Djokovic is not a player to be underestimated and as he raced to a 4-1 lead, a lot of people felt this set was done, but some wayward calls had started to frustrate the Serbian, who let that lead slip.

Murray quite literally clawed his way back into the set, as Djokovic reeled off errors, ran out of challenges.

An ace sealed the second set, and the whole atmosphere began to take on more of the feel of the Olympic final last year (and we know how well that turned out).

When Murray broke right at the beginning of the third set, did people dare to hope?

Probably not when Djokovic went on a bit of a romp, going on to take 4 games on the bounce until finally Murray put a stop to that with a break.

Breaking the Serb again put Murray in the lead and as the crowd watched as Murray reeled off three Championship points.

That were promptly snaffled away, in a long game that saw Murray go from being three Championship points up to having to save three break points.

Matchpoint number four was the magic one – and with a Djokovic unforced error, Britain had its home Wimbledon Champion at last.

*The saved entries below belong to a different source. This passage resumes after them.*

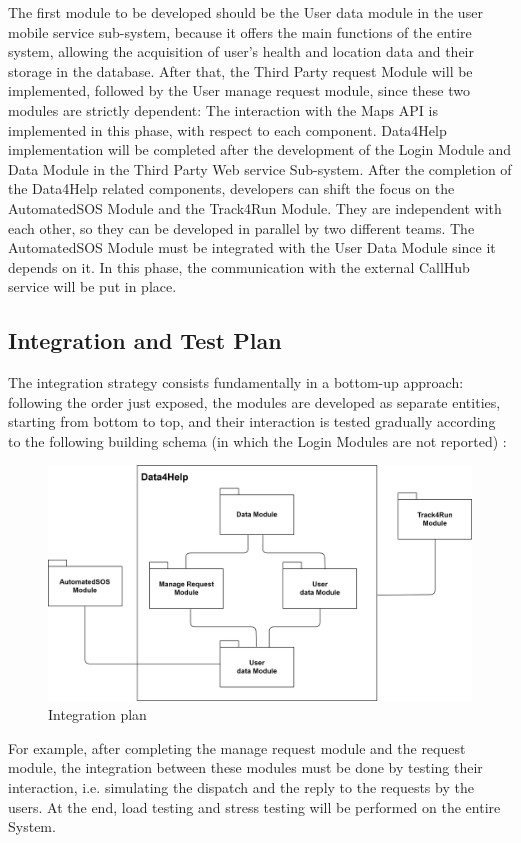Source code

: \vspace{4mm}
The first module to be developed should be the User data module in the user mobile service sub-system, because it offers the main functions of the entire system, allowing the acquisition of user's health and location data and their storage in the database.
After that, the Third Party request Module will be implemented, followed by the User manage request module, since these two modules are strictly dependent:
The interaction with the Maps API is implemented in this phase, with respect to each component.
Data4Help implementation will be completed after the development of the Login Module and Data Module in the Third Party Web service Sub-system.
After the completion of the Data4Help related components, developers can shift the focus on the AutomatedSOS Module and the Track4Run Module. They are independent with each other, so they can be developed in parallel by two different teams.
The AutomatedSOS Module must be integrated with the User Data Module since it depends on it. In this phase, the communication with the external CallHub service will be put in place. 


\subsection{Integration and Test Plan}
The integration strategy consists fundamentally in a bottom-up approach: following the order just exposed, the modules are developed as separate entities, starting from bottom to top, and their interaction is tested gradually according to the following building schema (in which the Login Modules are not reported) :

\begin{figure}[H]
\includegraphics[scale=0.1,keepaspectratio]{DD/Pictures/integration.png}
\centering
\caption{Integration plan}
\end{figure}
 
For example, after completing the manage request module and the request module, the integration between these modules must be done by testing their interaction, i.e. simulating the dispatch and the reply to the requests by the users. 
At the end, load testing and stress testing will be performed on the entire System.

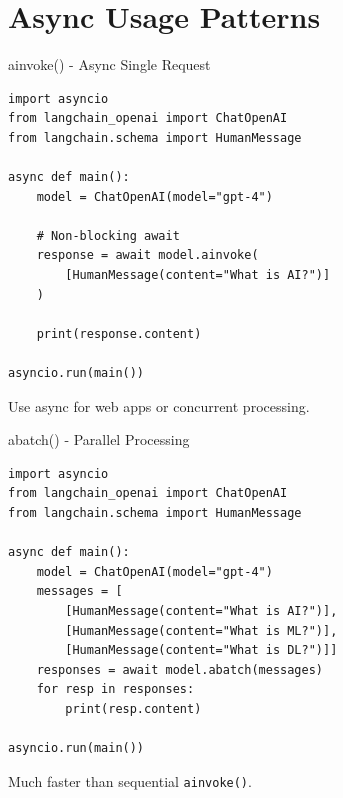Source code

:\documentclass[aspectratio=169,11pt]{beamer}
\begin{document}
\section{Async Usage Patterns}

\begin{frame}[fragile,shrink=5]{ainvoke() - Async Single Request}
  \begin{codebox}
    \begin{lstlisting}
import asyncio
from langchain_openai import ChatOpenAI
from langchain.schema import HumanMessage

async def main():
    model = ChatOpenAI(model="gpt-4")

    # Non-blocking await
    response = await model.ainvoke(
        [HumanMessage(content="What is AI?")]
    )

    print(response.content)

asyncio.run(main())
    \end{lstlisting}
  \end{codebox}
  \vspace{-0.1cm}
  \begin{tipbox}
    Use async for web apps or concurrent processing.
  \end{tipbox}
\end{frame}

\begin{frame}[fragile]{abatch() - Parallel Processing}
  \begin{codebox}
    \begin{lstlisting}[basicstyle=\ttfamily\tiny]
import asyncio
from langchain_openai import ChatOpenAI
from langchain.schema import HumanMessage

async def main():
    model = ChatOpenAI(model="gpt-4")
    messages = [
        [HumanMessage(content="What is AI?")],
        [HumanMessage(content="What is ML?")],
        [HumanMessage(content="What is DL?")]]
    responses = await model.abatch(messages)
    for resp in responses:
        print(resp.content)

asyncio.run(main())
    \end{lstlisting}
  \end{codebox}

  \begin{tipbox}[Parallelism]
    Much faster than sequential \texttt{ainvoke()}.
  \end{tipbox}
\end{frame}
\end{document}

Britwatch’s Phil James was on the hill – this was his view of “the moment”:

The Henman Hill crowd, who had until now religiously kept to the no-standing rule, rose as one at 40-0. No one could believe it when the first 3 went begging. Everyone was praying for an ace. No one was leaving, people were hopping about needing a toilet break. When he finally got back to adv and match point, everyone just seemed to know….this would be the one. Everyone who wasn’t hiding behind their hands had camera phones in their hands. Many were doing both.  Those who had been crying at 40-0, had stopped and then started crying again. I don’t remember the winning point, I high fived a complete stranger and lifted my girlfriend into the air.

Meanwhile back on court Murray meandered about in a bit of a daze, before sitting on the chair, and then made his way up to the Players’ Box to celebrate with his team.

As well as causing a bit of mirth when he realized he’d forgotten his mother:

Not captured on tweets but a lovely touch was Novak Djokovic’s parents coming to congratulate Judy Murray – the players are just a week apart in age, and one cannot help feeling that we are indeed seeing the next enduring rivalry.

After all, they have met four times, and split the titlles, two Slams a-piece, taking turns to win (AO 2011: Djokovic, USO 2012: Murray, AO 2013: Djokovic, Wimbledon 2013: Murray)

In a masterstroke, given some of the criticism of TV coverage and commentators, BBC 5 Live Radio synchronised their commentary with the live pictures via the red-button, which provided some respite from those who have, perhaps in the past, treated Murray’s progress in attaining far greater heights than achieved before with disdain.

But there was no time or quarter for any such putdowns today – Andy Murray, Wimbledon Men’s Singles Champion – Job, quite simply, done.